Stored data
★ ★ ★
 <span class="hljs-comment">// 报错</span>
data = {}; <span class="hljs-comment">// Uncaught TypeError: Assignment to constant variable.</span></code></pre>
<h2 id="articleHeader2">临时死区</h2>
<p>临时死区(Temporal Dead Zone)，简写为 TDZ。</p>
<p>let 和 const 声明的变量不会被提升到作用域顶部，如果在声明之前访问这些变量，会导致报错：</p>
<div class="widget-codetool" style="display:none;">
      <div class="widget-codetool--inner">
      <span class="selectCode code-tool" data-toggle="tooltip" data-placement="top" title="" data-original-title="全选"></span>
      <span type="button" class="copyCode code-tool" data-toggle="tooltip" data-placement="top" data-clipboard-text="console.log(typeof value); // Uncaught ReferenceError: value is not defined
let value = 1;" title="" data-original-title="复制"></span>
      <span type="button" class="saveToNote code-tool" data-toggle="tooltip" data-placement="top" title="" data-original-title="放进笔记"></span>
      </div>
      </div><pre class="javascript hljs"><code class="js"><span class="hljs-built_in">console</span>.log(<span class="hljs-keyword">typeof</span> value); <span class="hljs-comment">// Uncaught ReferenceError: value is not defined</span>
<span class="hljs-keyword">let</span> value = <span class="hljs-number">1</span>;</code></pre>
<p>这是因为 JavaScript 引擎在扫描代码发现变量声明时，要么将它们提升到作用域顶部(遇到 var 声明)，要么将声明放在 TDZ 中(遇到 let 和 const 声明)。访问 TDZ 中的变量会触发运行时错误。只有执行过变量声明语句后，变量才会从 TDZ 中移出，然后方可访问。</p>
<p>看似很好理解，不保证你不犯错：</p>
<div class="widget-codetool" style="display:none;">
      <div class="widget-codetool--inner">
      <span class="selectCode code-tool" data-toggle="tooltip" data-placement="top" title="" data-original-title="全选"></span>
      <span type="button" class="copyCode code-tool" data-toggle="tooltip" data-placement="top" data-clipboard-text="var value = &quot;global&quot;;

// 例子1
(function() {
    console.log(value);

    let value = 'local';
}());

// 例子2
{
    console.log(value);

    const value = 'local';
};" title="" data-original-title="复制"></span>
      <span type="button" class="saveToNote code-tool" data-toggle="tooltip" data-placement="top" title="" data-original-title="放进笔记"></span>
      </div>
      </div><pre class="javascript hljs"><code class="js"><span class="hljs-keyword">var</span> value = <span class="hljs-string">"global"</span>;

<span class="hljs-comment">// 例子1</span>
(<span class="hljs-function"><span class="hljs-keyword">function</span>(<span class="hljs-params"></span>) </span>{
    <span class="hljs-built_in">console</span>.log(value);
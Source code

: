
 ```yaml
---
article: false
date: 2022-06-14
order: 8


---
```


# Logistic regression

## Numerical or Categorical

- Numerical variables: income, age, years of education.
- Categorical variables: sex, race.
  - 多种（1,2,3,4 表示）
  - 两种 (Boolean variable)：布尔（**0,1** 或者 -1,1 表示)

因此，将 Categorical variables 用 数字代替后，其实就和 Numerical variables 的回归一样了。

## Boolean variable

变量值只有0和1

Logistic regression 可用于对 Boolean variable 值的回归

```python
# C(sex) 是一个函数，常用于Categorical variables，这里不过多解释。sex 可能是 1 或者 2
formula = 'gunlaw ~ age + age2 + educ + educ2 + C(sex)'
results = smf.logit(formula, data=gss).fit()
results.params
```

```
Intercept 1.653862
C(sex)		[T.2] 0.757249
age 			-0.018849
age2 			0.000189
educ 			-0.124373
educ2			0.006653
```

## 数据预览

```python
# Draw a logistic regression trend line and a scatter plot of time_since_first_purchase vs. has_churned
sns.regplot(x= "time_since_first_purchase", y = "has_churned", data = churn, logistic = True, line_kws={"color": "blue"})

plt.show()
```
★ ★ ★
Exercise brief - Look above for every line with the word "button" and copy it.

Completed task -
      <span type="button" class="copyCode code-tool" data-toggle="tooltip" data-placement="top" data-clipboard-text="console.log(typeof value); // Uncaught ReferenceError: value is not defined
      <span type="button" class="saveToNote code-tool" data-toggle="tooltip" data-placement="top" title="" data-original-title="放进笔记"></span>
      <span type="button" class="copyCode code-tool" data-toggle="tooltip" data-placement="top" data-clipboard-text="var value = &quot;global&quot;;
      <span type="button" class="saveToNote code-tool" data-toggle="tooltip" data-placement="top" title="" data-original-title="放进笔记"></span>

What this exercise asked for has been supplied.